▶ Exercise requirements:
Search term "such": please copy every line of the records below that contains it.

Excerpts from a dataset:
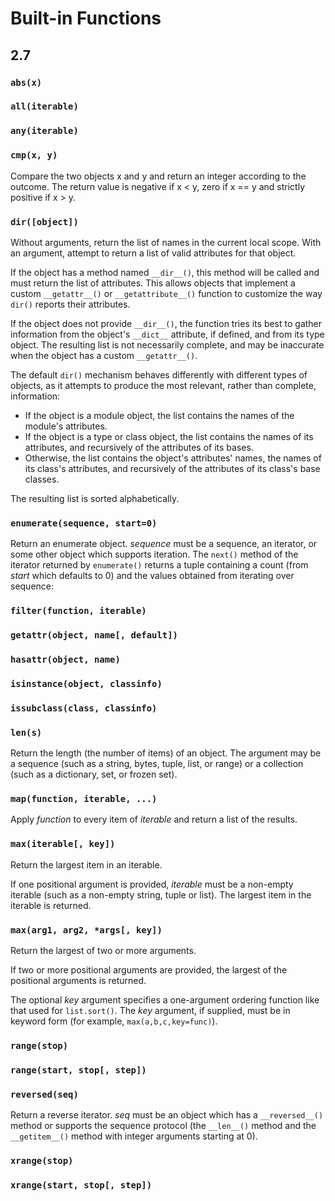 # Built-in Functions

## 2.7

### `abs(x)`

### `all(iterable)`

### `any(iterable)`

### `cmp(x, y)`

Compare the two objects x and y and return an integer according to the outcome.
The return value is negative if x < y, zero if x == y and strictly positive if x > y.

### `dir([object])`

Without arguments, return the list of names in the current local scope.
With an argument, attempt to return a list of valid attributes for that object.

If the object has a method named `__dir__()`, this method will be called and must return the list of attributes.
This allows objects that implement a custom `__getattr__()` or `__getattribute__()` function to customize the way `dir()` reports their attributes.

If the object does not provide `__dir__()`, the function tries its best to gather information from the object's `__dict__` attribute, if defined, and from its type object.
The resulting list is not necessarily complete, and may be inaccurate when the object has a custom `__getattr__()`.

The default `dir()` mechanism behaves differently with different types of objects, as it attempts to produce the most relevant, rather than complete, information:
* If the object is a module object, the list contains the names of the module's attributes.
* If the object is a type or class object, the list contains the names of its attributes, and recursively of the attributes of its bases.
* Otherwise, the list contains the object's attributes' names, the names of its class's attributes, and recursively of the attributes of its class's base classes.

The resulting list is sorted alphabetically.

### `enumerate(sequence, start=0)`

Return an enumerate object.
*sequence* must be a sequence, an iterator, or some other object which supports iteration.
The `next()` method of the iterator returned by `enumerate()` returns a tuple containing a count (from *start* which defaults to 0) and the values obtained from iterating over sequence:

### `filter(function, iterable)`

### `getattr(object, name[, default])`

### `hasattr(object, name)`

### `isinstance(object, classinfo)`

### `issubclass(class, classinfo)`

### `len(s)`

Return the length (the number of items) of an object.
The argument may be a sequence (such as a string, bytes, tuple, list, or range) or a collection (such as a dictionary, set, or frozen set).

### `map(function, iterable, ...)`

Apply *function* to every item of *iterable* and return a list of the results.

### `max(iterable[, key])`

Return the largest item in an iterable.

If one positional argument is provided, *iterable* must be a non-empty iterable (such as a non-empty string, tuple or list).
The largest item in the iterable is returned.

### `max(arg1, arg2, *args[, key])`

Return the largest of two or more arguments.

If two or more positional arguments are provided, the largest of the positional arguments is returned.

The optional *key* argument specifies a one-argument ordering function like that used for `list.sort()`.
The *key* argument, if supplied, must be in keyword form (for example, `max(a,b,c,key=func)`).

### `range(stop)`

### `range(start, stop[, step])`

### `reversed(seq)`

Return a reverse iterator.
*seq* must be an object which has a `__reversed__()` method or supports the sequence protocol (the `__len__()` method and the `__getitem__()` method with integer arguments starting at 0).

### `xrange(stop)`

### `xrange(start, stop[, step])`
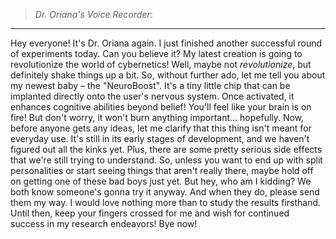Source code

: >*Dr. Oriana's Voice Recorder*:
----
Hey everyone! It's Dr. Oriana again. I just finished another successful round of experiments today. Can you believe it? My latest creation is going to revolutionize the world of cybernetics! Well, maybe not *revolutionize*, but definitely shake things up a bit.
So, without further ado, let me tell you about my newest baby – the "NeuroBoost". It's a tiny little chip that can be implanted directly onto the user's nervous system. Once activated, it enhances cognitive abilities beyond belief! You'll feel like your brain is on fire! But don't worry, it won't burn anything important... hopefully.
Now, before anyone gets any ideas, let me clarify that this thing isn't meant for everyday use. It's still in its early stages of development, and we haven't figured out all the kinks yet. Plus, there are some pretty serious side effects that we're still trying to understand. So, unless you want to end up with split personalities or start seeing things that aren't really there, maybe hold off on getting one of these bad boys just yet.
But hey, who am I kidding? We both know someone's gonna try it anyway. And when they do, please send them my way. I would love nothing more than to study the results firsthand. Until then, keep your fingers crossed for me and wish for continued success in my research endeavors! Bye now!
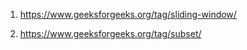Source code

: 1) https://www.geeksforgeeks.org/tag/sliding-window/

2) https://www.geeksforgeeks.org/tag/subset/


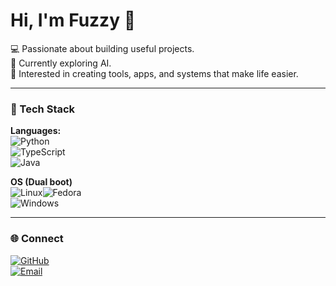 # Hi, I'm Fuzzy 👋  

💻 Passionate about building useful projects.  
🚀 Currently exploring AI.  
🎯 Interested in creating tools, apps, and systems that make life easier.  

---

### 🔧 Tech Stack
**Languages:**  
![Python](https://img.shields.io/badge/Python-3776AB?style=for-the-badge&logo=python&logoColor=white)  
![TypeScript](https://img.shields.io/badge/TypeScript-3178C6?style=for-the-badge&logo=typescript&logoColor=white)  
![Java](https://img.shields.io/badge/Java-%28kind%20of%29-007396?style=for-the-badge&logo=openjdk&logoColor=white)


**OS (Dual boot)**  
![Linux](https://img.shields.io/badge/Linux-FCC624?style=for-the-badge&logo=linux&logoColor=black)![Fedora](https://img.shields.io/badge/Fedora-294172?style=for-the-badge&logo=fedora&logoColor=white)  
![Windows](https://img.shields.io/badge/Windows-0078D6?style=for-the-badge&logo=windows&logoColor=white)  



<!-- Stats look horrible right now :sob:. I'll bring it back at some point
---

### 📊 GitHub Stats
![My GitHub Stats](https://github-readme-stats.vercel.app/api?username=itsFuzzyDev&show_icons=true&theme=tokyonight)
 -->
---

### 🌐 Connect
[![GitHub](https://img.shields.io/badge/GitHub-itsFuzzyDev-181717?style=for-the-badge&logo=github)](https://github.com/itsFuzzyDev)  
[![Email](https://img.shields.io/badge/Email-fuzzy@epolly.com-blue?style=for-the-badge&logo=gmail)](mailto:fuzzy@epolly.com)
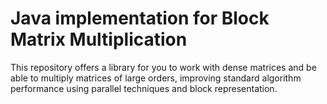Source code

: # Java implementation for **Block Matrix Multiplication**

This repository offers a library for you to work with dense matrices and be able to multiply matrices of large orders, improving standard algorithm performance using parallel techniques and block representation.
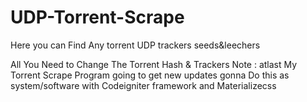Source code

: # UDP-Torrent-Scrape
Here you can Find Any torrent UDP trackers seeds&leechers

All You Need to Change The Torrent Hash & Trackers
Note : atlast My Torrent Scrape Program going to get new updates gonna Do this as system/software with Codeigniter framework and Materializecss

▶ Task result:
The argument may be a sequence (such as a string, bytes, tuple, list, or range) or a collection (such as a dictionary, set, or frozen set).
If one positional argument is provided, *iterable* must be a non-empty iterable (such as a non-empty string, tuple or list).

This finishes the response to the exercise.